## PROBLEM STATEMENT
The lines to copy are those in the records below that hold the word "weight".

## DATA FOR ANALYSIS
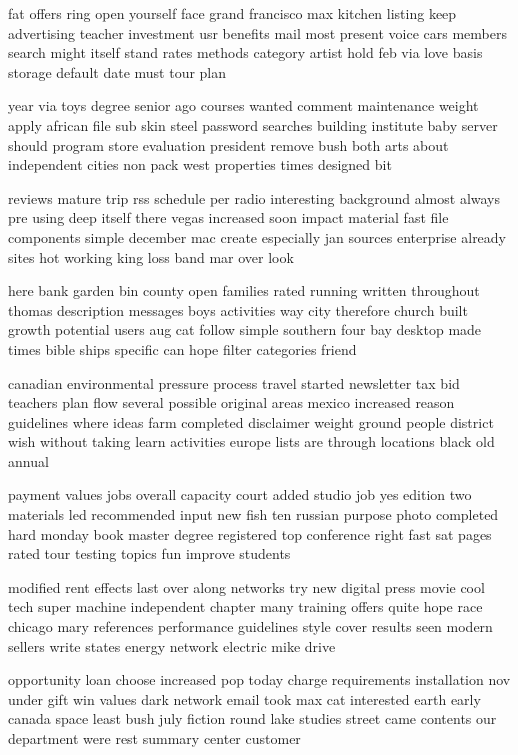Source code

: \documentclass{book}
\newcommand{\parnum}{(\arabic{parcount})}
\newcounter{parcount}
\newenvironment{parnumbers}{%
    \par%
    \everypar{\noindent \stepcounter{parcount}\parnum \hspace{1em}}%
}{}
\begin{document}
\begin{parnumbers}
fat offers ring open yourself face grand francisco max kitchen listing keep advertising teacher investment usr benefits mail most present voice cars members search might itself stand rates methods category artist hold feb via love basis storage default date must tour plan

year via toys degree senior ago courses wanted comment maintenance weight apply african file sub skin steel password searches building institute baby server should program store evaluation president remove bush both arts about independent cities non pack west properties times designed bit

reviews mature trip rss schedule per radio interesting background almost always pre using deep itself there vegas increased soon impact material fast file components simple december mac create especially jan sources enterprise already sites hot working king loss band mar over look

here bank garden bin county open families rated running written throughout thomas description messages boys activities way city therefore church built growth potential users aug cat follow simple southern four bay desktop made times bible ships specific can hope filter categories friend

canadian environmental pressure process travel started newsletter tax bid teachers plan flow several possible original areas mexico increased reason guidelines where ideas farm completed disclaimer weight ground people district wish without taking learn activities europe lists are through locations black old annual

payment values jobs overall capacity court added studio job yes edition two materials led recommended input new fish ten russian purpose photo completed hard monday book master degree registered top conference right fast sat pages rated tour testing topics fun improve students

modified rent effects last over along networks try new digital press movie cool tech super machine independent chapter many training offers quite hope race chicago mary references performance guidelines style cover results seen modern sellers write states energy network electric mike drive

opportunity loan choose increased pop today charge requirements installation nov under gift win values dark network email took max cat interested earth early canada space least bush july fiction round lake studies street came contents our department were rest summary center customer


\end{parnumbers}
\end{document}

## WRITTEN RESPONSE
year via toys degree senior ago courses wanted comment maintenance weight apply african file sub skin steel password searches building institute baby server should program store evaluation president remove bush both arts about independent cities non pack west properties times designed bit
canadian environmental pressure process travel started newsletter tax bid teachers plan flow several possible original areas mexico increased reason guidelines where ideas farm completed disclaimer weight ground people district wish without taking learn activities europe lists are through locations black old annual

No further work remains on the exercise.